Just the kids - not a bad picture, but Colin was the one being difficult that day.  There's always one...


Dad and the kids (yes, Allegra is totally make-upped up, as she went straight from church to a performance of The Nutcracker - and no, we normally don't allow our 10 year olds to wear makeup)




Monday, January 7, 2013

Modest Monday

I'm going to intersperse catching up from the holidays with current posts, so bear with me for a few days as I (hopefully) catch up. I wanted to make a special point to do a Modest Monday post, as I made extra sure to take a picture on Saturday because it was my casual weekender outfit (and something I have and would wear on a weekday at home as well) and I really love it! I think the color pairing of navy and mustard is classic but unexpected. I like the ease and comfort of the knit navy skirt (it's the only non-patterned, non black/khaki skirt in my wardrobe) and I dress up the plain mustard cardigan with a removable navy floral pin. You could also put the pin in your hair if you had a ponytail or French Twist in (for me, leaving my hair down is actually my "dressy" look, as it takes more work to do that then to put it up because I have to flat iron it). I wasn't wearing shoes in my pictures because we were getting ready to go out on a Costco run and I wore my winter Uggs, which are functional, but not exactly pretty, and the bottoms are covered in ice melt and that's a no-go on my newish carpet in my music room.

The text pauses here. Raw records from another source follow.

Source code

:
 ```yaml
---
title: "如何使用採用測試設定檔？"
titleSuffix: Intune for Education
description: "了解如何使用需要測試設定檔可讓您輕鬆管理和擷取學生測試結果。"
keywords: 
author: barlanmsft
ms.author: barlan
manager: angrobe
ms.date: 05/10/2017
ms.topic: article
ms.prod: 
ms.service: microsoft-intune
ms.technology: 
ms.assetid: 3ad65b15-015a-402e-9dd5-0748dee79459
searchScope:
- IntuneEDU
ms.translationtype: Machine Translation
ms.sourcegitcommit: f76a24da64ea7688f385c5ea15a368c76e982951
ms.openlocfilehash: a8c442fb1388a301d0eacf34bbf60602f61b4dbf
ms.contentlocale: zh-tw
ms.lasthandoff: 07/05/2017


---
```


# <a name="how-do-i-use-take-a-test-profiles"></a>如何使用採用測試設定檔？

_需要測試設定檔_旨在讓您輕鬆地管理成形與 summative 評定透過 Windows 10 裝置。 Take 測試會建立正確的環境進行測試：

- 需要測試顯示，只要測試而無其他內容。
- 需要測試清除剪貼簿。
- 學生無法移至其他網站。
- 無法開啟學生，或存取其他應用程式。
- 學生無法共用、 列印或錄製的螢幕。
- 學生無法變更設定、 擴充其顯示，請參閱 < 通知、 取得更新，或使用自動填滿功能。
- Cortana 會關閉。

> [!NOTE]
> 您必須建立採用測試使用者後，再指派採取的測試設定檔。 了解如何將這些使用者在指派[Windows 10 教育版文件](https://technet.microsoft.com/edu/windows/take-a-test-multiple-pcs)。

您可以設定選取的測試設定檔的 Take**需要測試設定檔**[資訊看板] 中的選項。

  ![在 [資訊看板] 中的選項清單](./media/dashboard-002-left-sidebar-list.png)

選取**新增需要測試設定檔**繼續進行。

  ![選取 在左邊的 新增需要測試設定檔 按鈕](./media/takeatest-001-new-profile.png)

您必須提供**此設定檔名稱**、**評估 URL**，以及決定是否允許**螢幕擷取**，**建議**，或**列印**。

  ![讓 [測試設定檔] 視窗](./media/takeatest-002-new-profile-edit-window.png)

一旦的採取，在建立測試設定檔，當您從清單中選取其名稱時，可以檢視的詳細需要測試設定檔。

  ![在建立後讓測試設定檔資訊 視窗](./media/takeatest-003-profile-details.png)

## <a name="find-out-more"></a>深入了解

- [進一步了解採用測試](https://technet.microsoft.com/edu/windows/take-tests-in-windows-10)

White Layering Tee - From Kohls (@ $10, last year)
Yellow Cardigan - Merona from Target (gift from Dad during my last visit)
Navy Corsage Pin - From Old Navy two years ago (@$7)
Skirt - Eddie Bauer via Resale Shop (25 cents years and years ago)

Here's a closeup of the corsage - wouldn't it also look pretty in a french twist or low messy bun?  It has both a traditional pin as well as an alligator clip, so it's super versatile.  Unfortunately I don't have a lot of navy in my wardrobe so I don't get much use out of it.  The necklace is a fave of mine too - it was my mother's, custom designed by her (and made by her goldsmith), a starburst pattern with seven diamonds which came from my Gramma's jewelry that my mom had reworked just months before she passed away.  So, it was "free" to me, but worth several thousand dollars.  I never used to "get" the love of fine jewelry.  I mean, don't get me wrong, I wouldn't turn it down, but it wasn't something I was into, for sure.  But I've really seen the upshot of it upon inheriting my great-grandmother, grandmother, and mother's jewellery after my mom passed away in April.  It's a tangible heirloom that makes me feel physically connected to the women who represent my past and everything about who I am, as a human woman.  The more I mature, the more I feel connected to my past.  Unfortunately, for me, all of the women on my mother's side are with Jesus now, so it's a bit of a bittersweet revelation.  How I wish I had treasured them so fully and looked to them for inspiration, advice, and stories when they were here and I took them for granted!  So, for me now, I hold onto my heirloom jewelry tight.  The women in my family had fine taste, and so they are worth quite a lot, but honestly that's not at all where their value lies.  Their value lies in their history and their sentimental meaning.  I know this because I also have a huge amount of jewelry that my mother hand-made and that is equally as precious to me, although worth a fraction of the "real" jewelry.  I thank the Lord that I have four beautiful daughters to pass these down to, and I hope that some day, as they mature into women, they realize the power, dignity, and beauty of understanding their womanly heritage through the generations.  It seems, at times, a daunting task to me, as a 34 year old woman, to take over the mantle of matriarch, but by the grace of God I will manage, and I pray fervently someday that my grown children will sing my praises as a woman of virtue (I'm doing a Proverbs 31 challenge right now, in case you can't tell - more to come about that soon!).

 

Thursday, January 3, 2013

Cecily's Christmas Program

The Christmas program at Shepherd of the Valley Preschool doesn't change much, and this is the seventh we've attended - so I think we could sing along most of the songs with the kids.  But we looked forward to this one because we heard from her teacher's how enthusiastically Cecily sang.  She is a cutie with a big voice for such a petite frame and it was fun to see her in her first "big kid" program as a part of her 3 year olds preschool class!
 

 
 
 


Wednesday, January 2, 2013

Modern Modest Christmas Fashion (in Retrospect)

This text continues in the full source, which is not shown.